I agree with the State Legislature's focus on finding effective solutions to the heroin epidemic ["Albany acts on heroin crisis," News, June 19].
An important solution that was not mentioned is an increased investment in prevention, especially among our young people. The state spends as little as $1,375 per student to fund a good after-school program for a whole school year -- and it could cost almost that much to put that student into an inpatient rehab facility for a single day.
Involvement in after-school and summer programs has been shown to reduce students' risk of substance abuse. Not only is 3 to 6 p.m. the time of highest potential for children to engage in risky behavior if left unsupervised, but after-school programs also provide positive mentoring, which research shows is crucial for helping youth grow into healthy adults.
Keeping our kids away from heroin requires involving them in activities -- after school and during the summer -- and making sure they have dreams for the future that are bigger and better than what they are being told the drugs will give them.
Pat Boyle, Elmont
Editor's note: The writer is the executive director of Gateway Youth Outreach, which provides programs for children outside of school hours.
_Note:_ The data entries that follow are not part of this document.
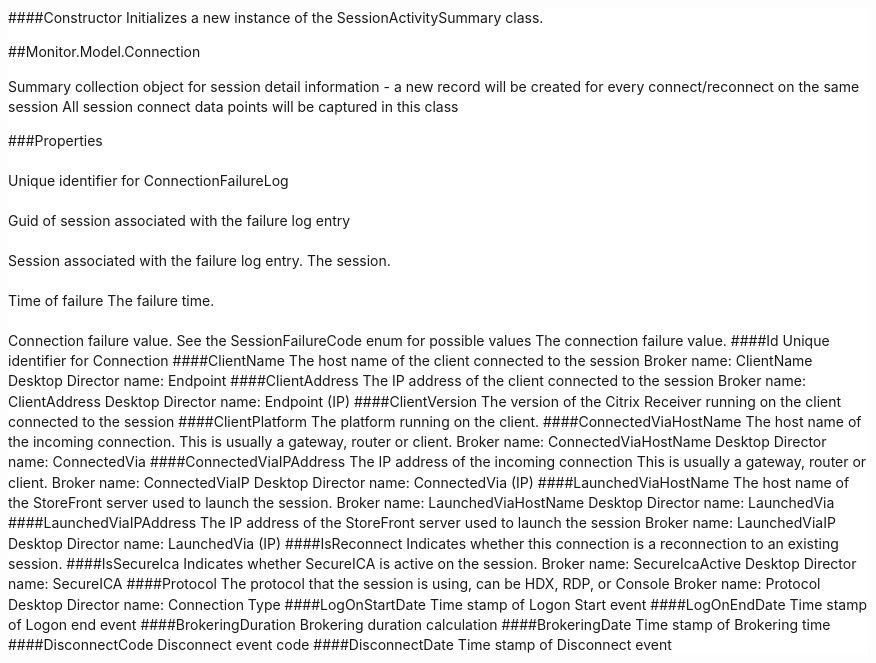 
####Constructor
Initializes a new instance of the SessionActivitySummary class.

##Monitor.Model.Connection
            
Summary collection object for session detail information - a new record will be created for every connect/reconnect on the same session All session connect data points will be captured in this class
        
###Properties

####
Unique identifier for ConnectionFailureLog
####
Guid of session associated with the failure log entry
####
Session associated with the failure log entry. The session.
####
Time of failure The failure time.
####
Connection failure value. See the SessionFailureCode enum for possible values The connection failure value.
####Id
Unique identifier for Connection
####ClientName
The host name of the client connected to the session Broker name: ClientName Desktop Director name: Endpoint
####ClientAddress
The IP address of the client connected to the session Broker name: ClientAddress Desktop Director name: Endpoint (IP)
####ClientVersion
The version of the Citrix Receiver running on the client connected to the session
####ClientPlatform
The platform running on the client.
####ConnectedViaHostName
The host name of the incoming connection. This is usually a gateway, router or client. Broker name: ConnectedViaHostName Desktop Director name: ConnectedVia
####ConnectedViaIPAddress
The IP address of the incoming connection This is usually a gateway, router or client. Broker name: ConnectedViaIP Desktop Director name: ConnectedVia (IP)
####LaunchedViaHostName
The host name of the StoreFront server used to launch the session. Broker name: LaunchedViaHostName Desktop Director name: LaunchedVia
####LaunchedViaIPAddress
The IP address of the StoreFront server used to launch the session Broker name: LaunchedViaIP Desktop Director name: LaunchedVia (IP)
####IsReconnect
Indicates whether this connection is a reconnection to an existing session.
####IsSecureIca
Indicates whether SecureICA is active on the session. Broker name: SecureIcaActive Desktop Director name: SecureICA
####Protocol
The protocol that the session is using, can be HDX, RDP, or Console Broker name: Protocol Desktop Director name: Connection Type
####LogOnStartDate
Time stamp of Logon Start event
####LogOnEndDate
Time stamp of Logon end event
####BrokeringDuration
Brokering duration calculation
####BrokeringDate
Time stamp of Brokering time
####DisconnectCode
Disconnect event code
####DisconnectDate
Time stamp of Disconnect event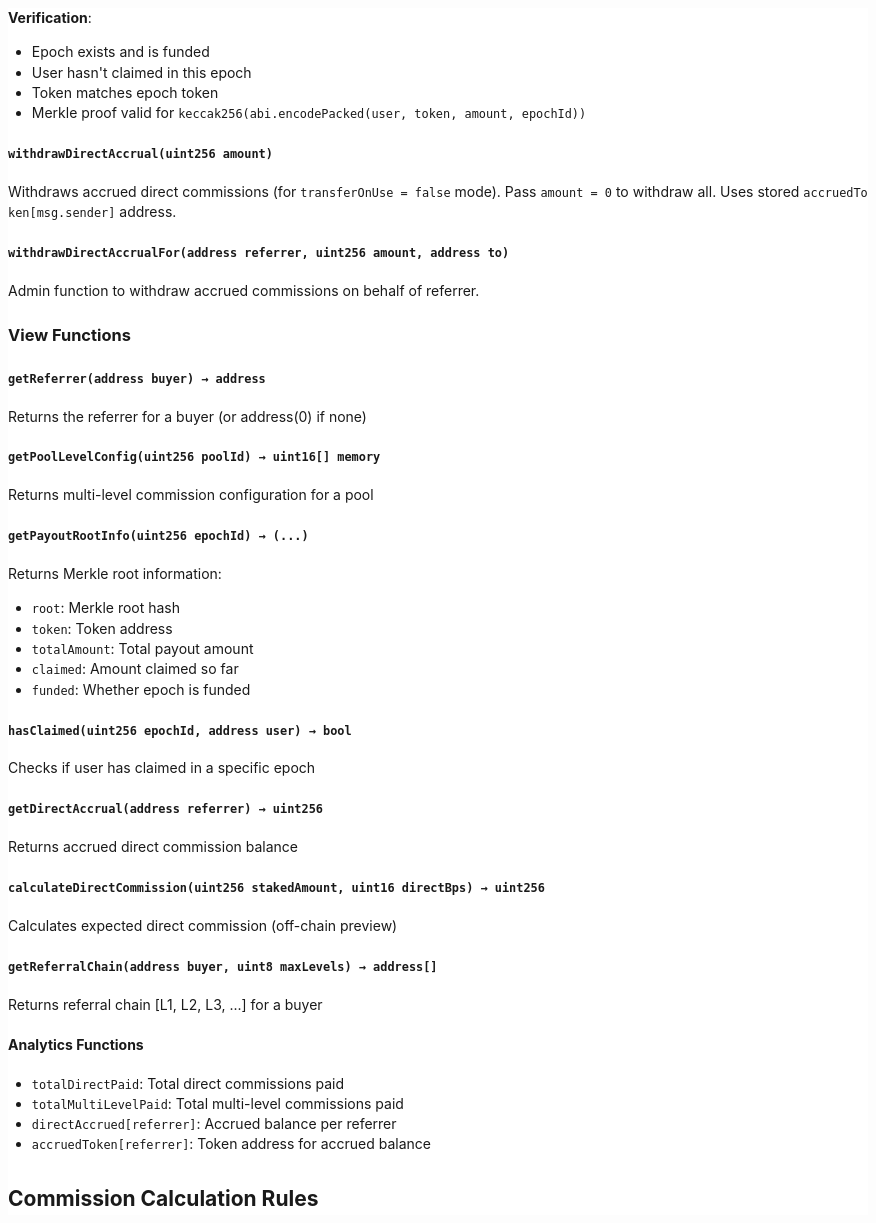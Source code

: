 **Verification**:
- Epoch exists and is funded
- User hasn't claimed in this epoch
- Token matches epoch token
- Merkle proof valid for `keccak256(abi.encodePacked(user, token, amount, epochId))`

#### `withdrawDirectAccrual(uint256 amount)`
Withdraws accrued direct commissions (for `transferOnUse = false` mode).
Pass `amount = 0` to withdraw all. Uses stored `accruedToken[msg.sender]` address.

#### `withdrawDirectAccrualFor(address referrer, uint256 amount, address to)`
Admin function to withdraw accrued commissions on behalf of referrer.

### View Functions

#### `getReferrer(address buyer) → address`
Returns the referrer for a buyer (or address(0) if none)

#### `getPoolLevelConfig(uint256 poolId) → uint16[] memory`
Returns multi-level commission configuration for a pool

#### `getPayoutRootInfo(uint256 epochId) → (...)`
Returns Merkle root information:
- `root`: Merkle root hash
- `token`: Token address
- `totalAmount`: Total payout amount
- `claimed`: Amount claimed so far
- `funded`: Whether epoch is funded

#### `hasClaimed(uint256 epochId, address user) → bool`
Checks if user has claimed in a specific epoch

#### `getDirectAccrual(address referrer) → uint256`
Returns accrued direct commission balance

#### `calculateDirectCommission(uint256 stakedAmount, uint16 directBps) → uint256`
Calculates expected direct commission (off-chain preview)

#### `getReferralChain(address buyer, uint8 maxLevels) → address[]`
Returns referral chain [L1, L2, L3, ...] for a buyer

#### Analytics Functions
- `totalDirectPaid`: Total direct commissions paid
- `totalMultiLevelPaid`: Total multi-level commissions paid
- `directAccrued[referrer]`: Accrued balance per referrer
- `accruedToken[referrer]`: Token address for accrued balance

## Commission Calculation Rules
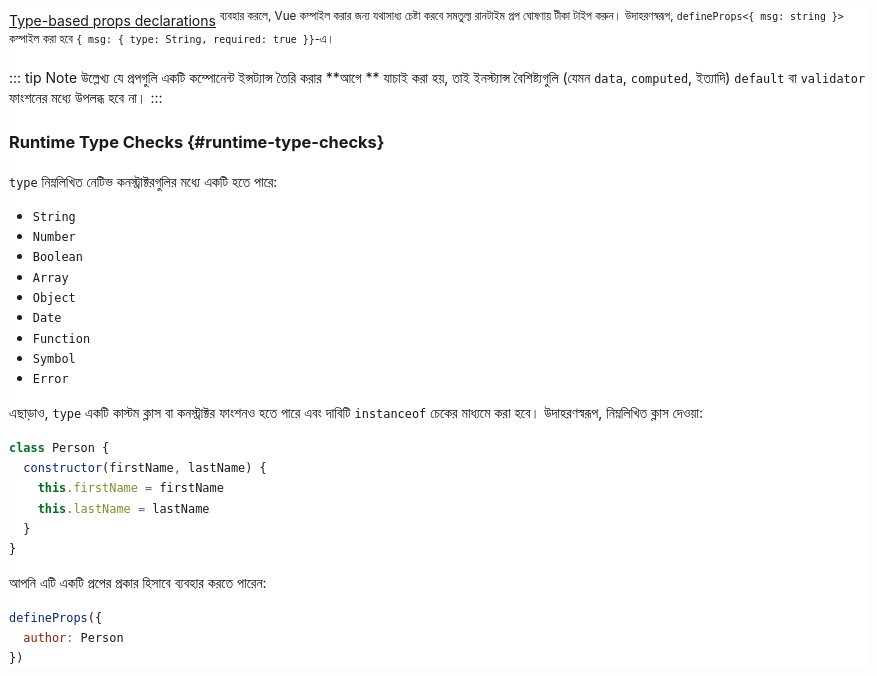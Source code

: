 <div class="composition-api">

[Type-based props declarations](/api/sfc-script-setup#type-only-props-emit-declarations) <sup class="vt-badge ts" /> ব্যবহার করলে, Vue কম্পাইল করার জন্য যথাসাধ্য চেষ্টা করবে সমতুল্য রানটাইম প্রপ ঘোষণায় টীকা টাইপ করুন। উদাহরণস্বরূপ, `defineProps<{ msg: string }>` কম্পাইল করা হবে `{ msg: { type: String, required: true }}`-এ।

</div>
<div class="options-api">

::: tip Note
উল্লেখ্য যে প্রপগুলি একটি কম্পোনেন্ট ইন্সট্যান্স তৈরি করার **আগে ** যাচাই করা হয়, তাই ইনস্ট্যান্স বৈশিষ্ট্যগুলি (যেমন `data`, `computed`, ইত্যাদি) `default` বা `validator` ফাংশনের মধ্যে উপলব্ধ হবে না।
:::

</div>

### Runtime Type Checks {#runtime-type-checks}

`type` নিম্নলিখিত নেটিভ কনস্ট্রাক্টরগুলির মধ্যে একটি হতে পারে:

- `String`
- `Number`
- `Boolean`
- `Array`
- `Object`
- `Date`
- `Function`
- `Symbol`
- `Error`

এছাড়াও, `type` একটি কাস্টম ক্লাস বা কনস্ট্রাক্টর ফাংশনও হতে পারে এবং দাবিটি `instanceof` চেকের মাধ্যমে করা হবে। উদাহরণস্বরূপ, নিম্নলিখিত ক্লাস দেওয়া:

```js
class Person {
  constructor(firstName, lastName) {
    this.firstName = firstName
    this.lastName = lastName
  }
}
```

আপনি এটি একটি প্রপের প্রকার হিসাবে ব্যবহার করতে পারেন:

<div class="composition-api">

```js
defineProps({
  author: Person
})
```

</div>
<div class="options-api">
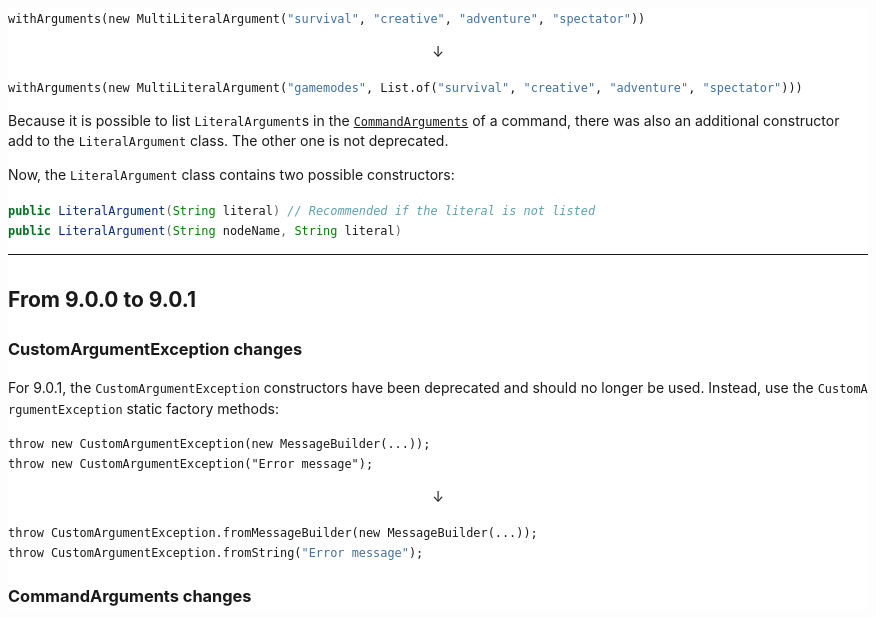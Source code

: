 <div class="multi-pre">

```java,9.0.1
withArguments(new MultiLiteralArgument("survival", "creative", "adventure", "spectator"))
```

</div>

$$\downarrow$$

<div class="multi-pre">

```java,9.0.2
withArguments(new MultiLiteralArgument("gamemodes", List.of("survival", "creative", "adventure", "spectator")))
```

</div>

Because it is possible to list `LiteralArgument`s in the [`CommandArguments`](./commandarguments.md) of a command, there was also an additional constructor add to the `LiteralArgument` class. The other one is not deprecated.

Now, the `LiteralArgument` class contains two possible constructors:

```java
public LiteralArgument(String literal) // Recommended if the literal is not listed
public LiteralArgument(String nodeName, String literal)
```

-----

## From 9.0.0 to 9.0.1

### CustomArgumentException changes

For 9.0.1, the `CustomArgumentException` constructors have been deprecated and should no longer be used. Instead, use the `CustomArgumentException` static factory methods:

<div class="multi-pre">

```java,9.0.0
throw new CustomArgumentException(new MessageBuilder(...));
throw new CustomArgumentException("Error message");
```

</div>

$$\downarrow$$

<div class="multi-pre">

```java,9.0.1
throw CustomArgumentException.fromMessageBuilder(new MessageBuilder(...));
throw CustomArgumentException.fromString("Error message");
```

</div>

### CommandArguments changes
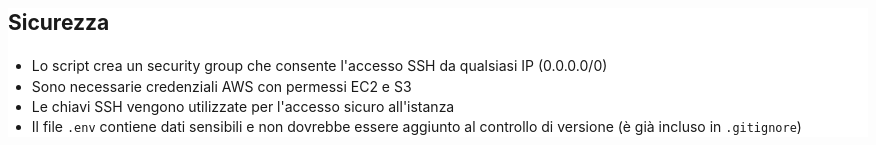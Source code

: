 ## Sicurezza

- Lo script crea un security group che consente l'accesso SSH da qualsiasi IP (0.0.0.0/0)
- Sono necessarie credenziali AWS con permessi EC2 e S3
- Le chiavi SSH vengono utilizzate per l'accesso sicuro all'istanza
- Il file `.env` contiene dati sensibili e non dovrebbe essere aggiunto al controllo di versione (è già incluso in `.gitignore`)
It's commendable that first responders will have naloxone, the antidote for heroin overdose ["LI police to get heroin antidote," News, June 18].
But I have a question. Will they also carry EpiPens for severe allergic responses and anaphylaxis?
Several of my family members have nut allergies. One was recently sent to the hospital.
This suggestion merits serious consideration, especially given the unexplained rise in the number of children with allergies.